TASK TO COMPLETE: Write out the lines below exactly, beginning at the one with "1. Dezțelenirea blogului!" and stopping after the one with "- 3x Connector"; the pictures are not copied.

Start of DATA RECORDS

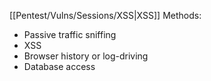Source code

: [[Pentest/Vulns/Sessions/XSS|XSS]]
Methods:
* Passive traffic sniffing
* XSS
* Browser history or log-driving
* Database access

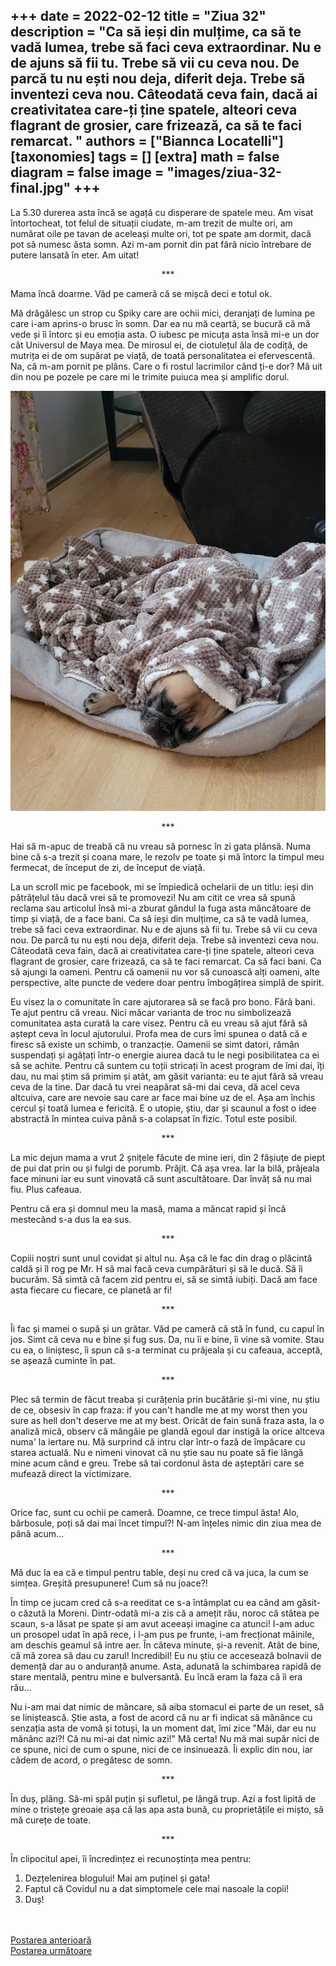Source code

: 
+++
date = 2022-02-12
title = "Ziua 32"
description = "Ca să ieși din mulțime, ca să te vadă lumea, trebe să faci ceva extraordinar. Nu e de ajuns să fii tu. Trebe să vii cu ceva nou. De parcă tu nu ești nou deja, diferit deja. Trebe să inventezi ceva nou. Câteodată ceva fain, dacă ai creativitatea care-ți ține spatele, alteori ceva flagrant de grosier, care frizează, ca să te faci remarcat. "
authors = ["Biannca Locatelli"]
[taxonomies]
tags = []
[extra]
math = false
diagram = false
image = "images/ziua-32-final.jpg"
+++
---

La 5.30 durerea asta încă se agață cu disperare de spatele meu. Am visat întortocheat, tot felul de situații ciudate, m-am trezit de multe ori, am numărat oile pe tavan de aceleași multe ori, tot pe spate am dormit, dacă pot să numesc ăsta somn. Azi m-am pornit din pat fără nicio întrebare de putere lansată în eter. Am uitat!

<p style="text-align: center;">***</p>

Mama încă doarme. Văd pe cameră că se mișcă deci e totul ok.

Mă drăgălesc un strop cu Spiky care are ochii mici, deranjați de lumina pe care i-am aprins-o brusc în somn. Dar ea nu mă ceartă, se bucură că mă vede și îi întorc și eu emoția asta. O iubesc pe micuța asta însă mi-e un dor cât Universul de Maya mea. De mirosul ei, de ciotulețul ăla de codiță, de mutrița ei de om supărat pe viață, de toată personalitatea ei efervescentă. Na, că m-am pornit pe plâns. Care o fi rostul lacrimilor când ți-e dor? Mă uit din nou pe pozele pe care mi le trimite puiuca mea și amplific dorul.


<div class="flex justify-center">
  <img src="images/ziua-32-Maya-768x1024.jpeg" />
</div>

<p style="text-align: center;">***</p>

Hai să m-apuc de treabă că nu vreau să pornesc în zi gata plânsă. Numa bine că s-a trezit și coana mare, le rezolv pe toate și mă întorc la timpul meu fermecat, de început de zi, de început de viață.

La un scroll mic pe facebook, mi se împiedică ochelarii de un titlu: ieși din pătrățelul tău dacă vrei să te promovezi! Nu am citit ce vrea să spună reclama sau articolul însă mi-a zburat gândul la fuga asta mâncătoare de timp și viață, de a face bani. Ca să ieși din mulțime, ca să te vadă lumea, trebe să faci ceva extraordinar. Nu e de ajuns să fii tu. Trebe să vii cu ceva nou. De parcă tu nu ești nou deja, diferit deja. Trebe să inventezi ceva nou. Câteodată ceva fain, dacă ai creativitatea care-ți ține spatele, alteori ceva flagrant de grosier, care frizează, ca să te faci remarcat. Ca să faci bani. Ca să ajungi la oameni. Pentru că oamenii nu vor să cunoască alți oameni, alte perspective, alte puncte de vedere doar pentru îmbogățirea simplă de spirit.

Eu visez la o comunitate în care ajutorarea să se facă pro bono. Fără bani. Te ajut pentru că vreau. Nici măcar varianta de troc nu simbolizează comunitatea asta curată la care visez. Pentru că eu vreau să ajut fără să aștept ceva în locul ajutorului. Profa mea de curs îmi spunea o dată că e firesc să existe un schimb, o tranzacție. Oamenii se simt datori, rămân suspendați și agățați într-o energie aiurea dacă tu le negi posibilitatea ca ei să se achite. Pentru că suntem cu toții stricați în acest program de îmi dai, îți dau, nu mai știm să primim și atât, am găsit varianta: eu te ajut fără să vreau ceva de la tine. Dar dacă tu vrei neapărat să-mi dai ceva, dă acel ceva altcuiva, care are nevoie sau care ar face mai bine uz de el. Așa am închis cercul și toată lumea e fericită. E o utopie, știu, dar și scaunul a fost o idee abstractă în mintea cuiva până s-a colapsat în fizic. Totul este posibil.

<p style="text-align: center;">***</p>

La mic dejun mama a vrut 2 șnițele făcute de mine ieri, din 2 fâșiuțe de piept de pui dat prin ou și fulgi de porumb. Prăjit. Că așa vrea. Iar la bilă, prăjeala face minuni iar eu sunt vinovată că sunt ascultătoare. Dar învăț să nu mai fiu. Plus cafeaua.

Pentru că era și domnul meu la masă, mama a mâncat rapid și încă mestecând s-a dus la ea sus.

<p style="text-align: center;">***</p>

Copiii noștri sunt unul covidat și altul nu. Așa că le fac din drag o plăcintă caldă și îl rog pe Mr. H să mai facă ceva cumpărături și să le ducă. Să îi bucurăm. Să simtă că facem zid pentru ei, să se simtă iubiți. Dacă am face asta fiecare cu fiecare, ce planetă ar fi!

<p style="text-align: center;">***</p>

Îi fac și mamei o supă și un grătar. Văd pe cameră că stă în fund, cu capul în jos. Simt că ceva nu e bine și fug sus. Da, nu îi e bine, îi vine să vomite. Stau cu ea, o liniștesc, îi spun că s-a terminat cu prăjeala și cu cafeaua, acceptă, se așează cuminte în pat.

<p style="text-align: center;">***</p>

Plec să termin de făcut treaba și curățenia prin bucătărie și-mi vine, nu știu de ce, obsesiv în cap fraza: if you can't handle me at my worst then you sure as hell don't deserve me at my best. Oricât de fain sună fraza asta, la o analiză mică, observ că mângâie pe glandă egoul dar instigă la orice altceva numa' la iertare nu. Mă surprind că intru clar într-o fază de împăcare cu starea actuală. Nu e nimeni vinovat că nu știe sau nu poate să fie lângă mine acum când e greu. Trebe să tai cordonul ăsta de așteptări care se mufează direct la victimizare.

<p style="text-align: center;">***</p>

Orice fac, sunt cu ochii pe cameră. Doamne, ce trece timpul ăsta! Alo, bărbosule, poți să dai mai încet timpul?! N-am înțeles nimic din ziua mea de până acum…

<p style="text-align: center;">***</p>

Mă duc la ea că e timpul pentru table, deși nu cred că va juca, la cum se simțea. Greșită presupunere! Cum să nu joace?!

În timp ce jucam cred că s-a reeditat ce s-a întâmplat cu ea când am găsit-o căzută la Moreni. Dintr-odată mi-a zis că a amețit rău, noroc că stătea pe scaun, s-a lăsat pe spate și am avut aceeași imagine ca atunci! I-am aduc un prosopel udat în apă rece, i l-am pus pe frunte, i-am frecționat mâinile, am deschis geamul să intre aer. În câteva minute, și-a revenit. Atât de bine, că mă zorea să dau cu zarul! Incredibil! Eu nu știu ce accesează bolnavii de demență dar au o anduranță anume. Asta, adunată la schimbarea rapidă de stare mentală, pentru mine e bulversantă. Eu încă eram la faza că îi era rău…

Nu i-am mai dat nimic de mâncare, să aiba stomacul ei parte de un reset, să se liniștească. Știe asta, a fost de acord că nu ar fi indicat să mănânce cu senzația asta de vomă și totuși, la un moment dat, îmi zice "Măi, dar eu nu mănânc azi?! Că nu mi-ai dat nimic azi!" Mă certa! Nu mă mai supăr nici de ce spune, nici de cum o spune, nici de ce insinuează. Îi explic din nou, iar cădem de acord, o pregătesc de somn.

<p style="text-align: center;">***</p>

În duș, plâng. Să-mi spăl puțin și sufletul, pe lângă trup. Azi a fost lipită de mine o tristețe greoaie așa că las apa asta bună, cu proprietățile ei mișto, să mă curețe de toate.

<p style="text-align: center;">***</p>

În clipocitul apei, îi încredințez ei recunoștința mea pentru:
1. Dezțelenirea blogului! Mai am puținel și gata!
2. Faptul că Covidul nu a dat simptomele cele mai nasoale la copii!
3. Duș!

<br/>

<br/>

<div class="flex justify-between">
  <div>
    <a href="/blog/ziua-31/">Postarea anterioară</a>
  </div>
  <div>
    <a href="/blog/ziua-33/">Postarea următoare</a>
  </div>
</div>
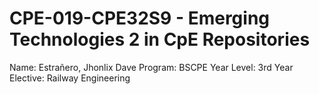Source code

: # CPE-019-CPE32S9 - Emerging Technologies 2 in CpE Repositories
Name: Estrañero, Jhonlix Dave
Program: BSCPE
Year Level: 3rd Year
Elective: Railway Engineering
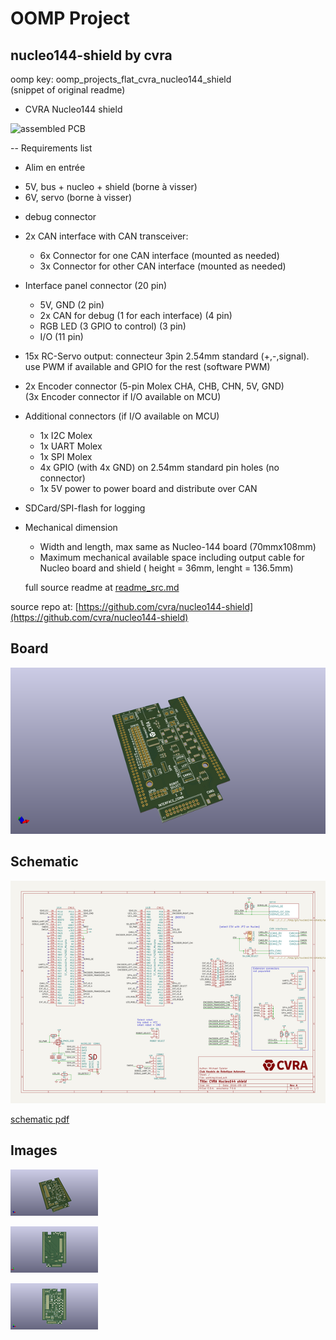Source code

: # OOMP Project  
## nucleo144-shield  by cvra  
  
oomp key: oomp_projects_flat_cvra_nucleo144_shield  
(snippet of original readme)  
  
- CVRA Nucleo144 shield  
  
![assembled PCB](/shield.jpg)  
  
-- Requirements list  
* Alim en entrée  
 - 5V, bus + nucleo + shield (borne à visser)  
 - 6V, servo (borne à visser)  
* debug connector  
* 2x CAN interface with CAN transceiver:  
  - 6x Connector for one CAN interface (mounted as needed)  
  - 3x Connector for other CAN interface (mounted as needed)  
* Interface panel connector (20 pin)  
  - 5V, GND (2 pin)  
  - 2x CAN for debug (1 for each interface) (4 pin)  
  - RGB LED (3 GPIO to control) (3 pin)  
  - I/O (11 pin)  
* 15x RC-Servo output: connecteur 3pin 2.54mm standard (+,-,signal). use PWM if available and GPIO for the rest (software PWM)  
* 2x Encoder connector (5-pin Molex CHA, CHB, CHN, 5V, GND)  
(3x Encoder connector if I/O available on MCU)  
* Additional connectors (if I/O available on MCU)  
  - 1x I2C Molex  
  - 1x UART Molex  
  - 1x SPI Molex  
  - 4x GPIO (with 4x GND) on 2.54mm standard pin holes (no connector)  
  - 1x 5V power to power board and distribute over CAN  
* SDCard/SPI-flash for logging  
* Mechanical dimension  
  - Width and length, max same as Nucleo-144 board (70mmx108mm)  
  - Maximum mechanical available space including output cable for Nucleo board and shield ( height = 36mm, lenght = 136.5mm)  
  
  
  full source readme at [readme_src.md](readme_src.md)  
  
source repo at: [https://github.com/cvra/nucleo144-shield](https://github.com/cvra/nucleo144-shield)  
## Board  
  
[![working_3d.png](working_3d_600.png)](working_3d.png)  
## Schematic  
  
[![working_schematic.png](working_schematic_600.png)](working_schematic.png)  
  
[schematic pdf](working_schematic.pdf)  
## Images  
  
[![working_3d.png](working_3d_140.png)](working_3d.png)  
  
[![working_3d_back.png](working_3d_back_140.png)](working_3d_back.png)  
  
[![working_3d_front.png](working_3d_front_140.png)](working_3d_front.png)  
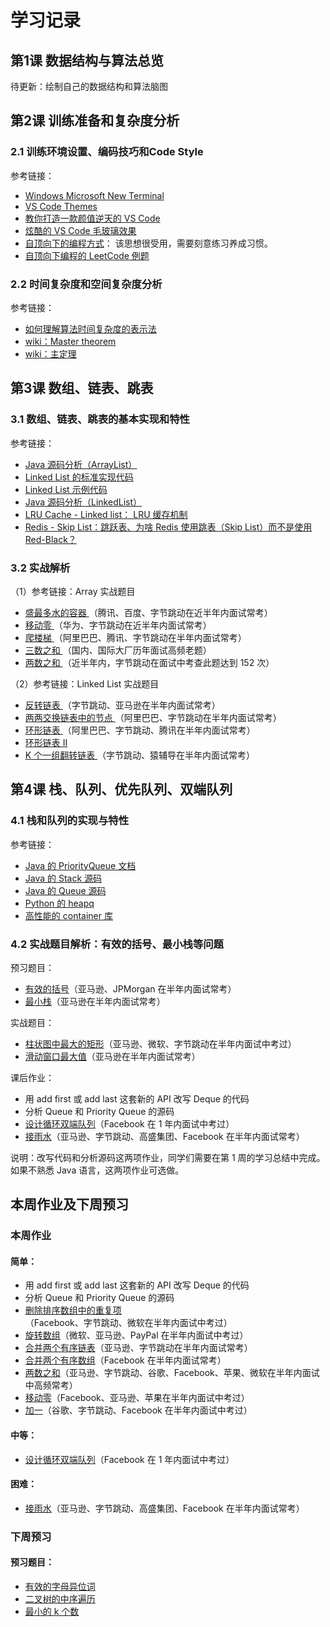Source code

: # 学习记录
## 第1课 数据结构与算法总览

待更新：绘制自己的数据结构和算法脑图

## 第2课 训练准备和复杂度分析
### 2.1 训练环境设置、编码技巧和Code Style
参考链接：
* [Windows Microsoft New Terminal][1] 
* [ VS Code Themes ][2]
* [教你打造一款颜值逆天的 VS Code ][3]
* [炫酷的 VS Code 毛玻璃效果][4]
* [自顶向下的编程方式][5]： 该思想很受用，需要刻意练习养成习惯。
* [自顶向下编程的 LeetCode 例题][6]

[1]: http://github.com/microsoft/terminal "microsoft terminal"
[2]: http://vscodethemes.com "VS Code"
[3]: http://toutiao.io/posts/7w5ixl/preview 
[4]: http://juejin.im/post/5ce1365151882525ff28ed47
[5]: http://markhneedham.com/blog/2008/09/15/clean-code-book-review/
[6]: http://leetcode-cn.com/problems/valid-palindrome/

### 2.2 时间复杂度和空间复杂度分析
参考链接：
* [如何理解算法时间复杂度的表示法][7] 
* [ wiki：Master theorem ][8]
* [ wiki：主定理][9]

[7]: http://www.zhihu.com/question/21387264
[8]: http://en.wikipedia.org/wiki/Master_theorem_(analysis_of_algorithms)
[9]: http://zh.wikipedia.org/wiki/%E4%B8%BB%E5%AE%9A%E7%90%86
        
## 第3课 数组、链表、跳表
### 3.1 数组、链表、跳表的基本实现和特性
参考链接：
* [ Java 源码分析（ArrayList）][10] 
* [ Linked List 的标准实现代码][11]
* [ Linked List 示例代码][12]
* [ Java 源码分析（LinkedList）][13]
* [LRU Cache - Linked list： LRU 缓存机制][14]
* [Redis - Skip List：跳跃表、为啥 Redis 使用跳表（Skip List）而不是使用 Red-Black？][15]

[10]: http://developer.classpath.org/doc/java/util/ArrayList-source.html
[11]: http://www.geeksforgeeks.org/implementing-a-linked-list-in-java-using-class/
[12]: http://www.cs.cmu.edu/~adamchik/15-121/lectures/Linked%20Lists/code/LinkedList.java
[13]: http://developer.classpath.org/doc/java/util/LinkedList-source.html
[14]: http://leetcode-cn.com/problems/lru-cache
[15]: http://redisbook.readthedocs.io/en/latest/internal-datastruct/skiplist.html

### 3.2 实战解析
（1）参考链接：Array 实战题目
* [ 盛最多水的容器 ][16] （腾讯、百度、字节跳动在近半年内面试常考）
* [ 移动零 ][17]（华为、字节跳动在近半年内面试常考）
* [ 爬楼梯 ][18]（阿里巴巴、腾讯、字节跳动在半年内面试常考）
* [ 三数之和 ][19]（国内、国际大厂历年面试高频老题）
* [ 两数之和 ][20]（近半年内，字节跳动在面试中考查此题达到 152 次）

[16]: https://leetcode-cn.com/problems/container-with-most-water/
[17]: https://leetcode-cn.com/problems/move-zeroes/
[18]: https://leetcode.com/problems/climbing-stairs/
[19]: https://leetcode-cn.com/problems/3sum/
[20]: https://leetcode-cn.com/problems/two-sum/

（2）参考链接：Linked List 实战题目
* [ 反转链表 ][21] （字节跳动、亚马逊在半年内面试常考）
* [ 两两交换链表中的节点 ][22]（阿里巴巴、字节跳动在半年内面试常考）
* [ 环形链表 ][23]（阿里巴巴、字节跳动、腾讯在半年内面试常考）
* [ 环形链表 II  ][24]
* [  K 个一组翻转链表 ][25]（字节跳动、猿辅导在半年内面试常考）

[21]: https://leetcode.com/problems/reverse-linked-list/
[22]: https://leetcode.com/problems/swap-nodes-in-pairs
[23]: https://leetcode.com/problems/linked-list-cycle
[24]: https://leetcode.com/problems/linked-list-cycle-ii 
[25]: https://leetcode.com/problems/reverse-nodes-in-k-group/

## 第4课 栈、队列、优先队列、双端队列
### 4.1 栈和队列的实现与特性
参考链接：
* [  Java 的 PriorityQueue 文档 ][26] 
* [  Java 的 Stack 源码 ][27]
* [  Java 的 Queue 源码 ][28]
* [  Python 的 heapq  ][29]
* [ 高性能的 container 库 ][30]

[26]: http://docs.oracle.com/javase/10/docs/api/java/util/PriorityQueue.html
[27]: http://developer.classpath.org/doc/java/util/Stack-source.html
[28]: http://fuseyism.com/classpath/doc/java/util/Queue-source.html
[29]: http://docs.python.org/2/library/heapq.html
[30]: http://docs.python.org/2/library/collections.html

### 4.2 实战题目解析：有效的括号、最小栈等问题
预习题目：
* [有效的括号][31]（亚马逊、JPMorgan 在半年内面试常考）
* [最小栈][32]（亚马逊在半年内面试常考）

[31]: https://leetcode-cn.com/problems/valid-parentheses/
[32]: https://leetcode-cn.com/problems/min-stack/

实战题目：
* [柱状图中最大的矩形][33]（亚马逊、微软、字节跳动在半年内面试中考过）
* [滑动窗口最大值][34]（亚马逊在半年内面试常考）

[33]: https://leetcode-cn.com/problems/largest-rectangle-in-histogram
[34]: https://leetcode-cn.com/problems/sliding-window-maximum

课后作业：
* 用 add first 或 add last 这套新的 API 改写 Deque 的代码
* 分析 Queue 和 Priority Queue 的源码
* [设计循环双端队列][35]（Facebook 在 1 年内面试中考过）
* [接雨水][36]（亚马逊、字节跳动、高盛集团、Facebook 在半年内面试常考）

[35]: https://leetcode.com/problems/design-circular-deque
[36]: https://leetcode.com/problems/trapping-rain-water/

说明：改写代码和分析源码这两项作业，同学们需要在第 1 周的学习总结中完成。如果不熟悉 Java 语言，这两项作业可选做。

## 本周作业及下周预习
### 本周作业
#### 简单：
* 用 add first 或 add last 这套新的 API 改写 Deque 的代码
* 分析 Queue 和 Priority Queue 的源码
* [删除排序数组中的重复项][37]（Facebook、字节跳动、微软在半年内面试中考过）
* [旋转数组][38]（微软、亚马逊、PayPal 在半年内面试中考过）
* [合并两个有序链表][39]（亚马逊、字节跳动在半年内面试常考）
* [合并两个有序数组][40]（Facebook 在半年内面试常考）
* [两数之和][41]（亚马逊、字节跳动、谷歌、Facebook、苹果、微软在半年内面试中高频常考）
* [移动零][42]（Facebook、亚马逊、苹果在半年内面试中考过）
* [加一][43]（谷歌、字节跳动、Facebook 在半年内面试中考过）

[37]: https://leetcode-cn.com/problems/remove-duplicates-from-sorted-array/
[38]: https://leetcode-cn.com/problems/rotate-array/
[39]: href="https://leetcode-cn.com/problems/merge-two-sorted-lists/"
[40]: https://leetcode-cn.com/problems/merge-sorted-array/
[41]: https://leetcode-cn.com/problems/two-sum/
[42]: https://leetcode-cn.com/problems/move-zeroes/
[43]: https://leetcode-cn.com/problems/plus-one/

#### 中等：
* [设计循环双端队列][44]（Facebook 在 1 年内面试中考过）

[44]: https://leetcode.com/problems/design-circular-deque

#### 困难：
* [接雨水][45]（亚马逊、字节跳动、高盛集团、Facebook 在半年内面试常考）

[45]: https://leetcode.com/problems/trapping-rain-water/

### 下周预习
#### 预习题目：
* [有效的字母异位词][46]
* [二叉树的中序遍历][47]
* [最小的 k 个数][48]

[46]: https://leetcode-cn.com/problems/valid-anagram/description/
[47]: https://leetcode-cn.com/problems/binary-tree-inorder-traversal/
[48]: https://leetcode-cn.com/problems/zui-xiao-de-kge-shu-lcof/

End of DATA RECORDS

COMPLETED EXERCISE:
1. Dezțelenirea blogului! Mai am puținel și gata!
2. Faptul că Covidul nu a dat simptomele cele mai nasoale la copii!
3. Duș!

<br/>

<br/>

<div class="flex justify-between">
  <div>
    <a href="/blog/ziua-31/">Postarea anterioară</a>
  </div>
  <div>
    <a href="/blog/ziua-33/">Postarea următoare</a>
  </div>
</div>
Source code

: # CPE-019-CPE32S9 - Emerging Technologies 2 in CpE Repositories
Name: Estrañero, Jhonlix Dave
Program: BSCPE
Year Level: 3rd Year
Elective: Railway Engineering
Source code

: # OOMP Project  
## nucleo144-shield  by cvra  
  
oomp key: oomp_projects_flat_cvra_nucleo144_shield  
(snippet of original readme)  
  
- CVRA Nucleo144 shield  
  
![assembled PCB](/shield.jpg)  
  
-- Requirements list  
* Alim en entrée  
 - 5V, bus + nucleo + shield (borne à visser)  
 - 6V, servo (borne à visser)  
* debug connector  
* 2x CAN interface with CAN transceiver:  
  - 6x Connector for one CAN interface (mounted as needed)  
  - 3x Connector for other CAN interface (mounted as needed)  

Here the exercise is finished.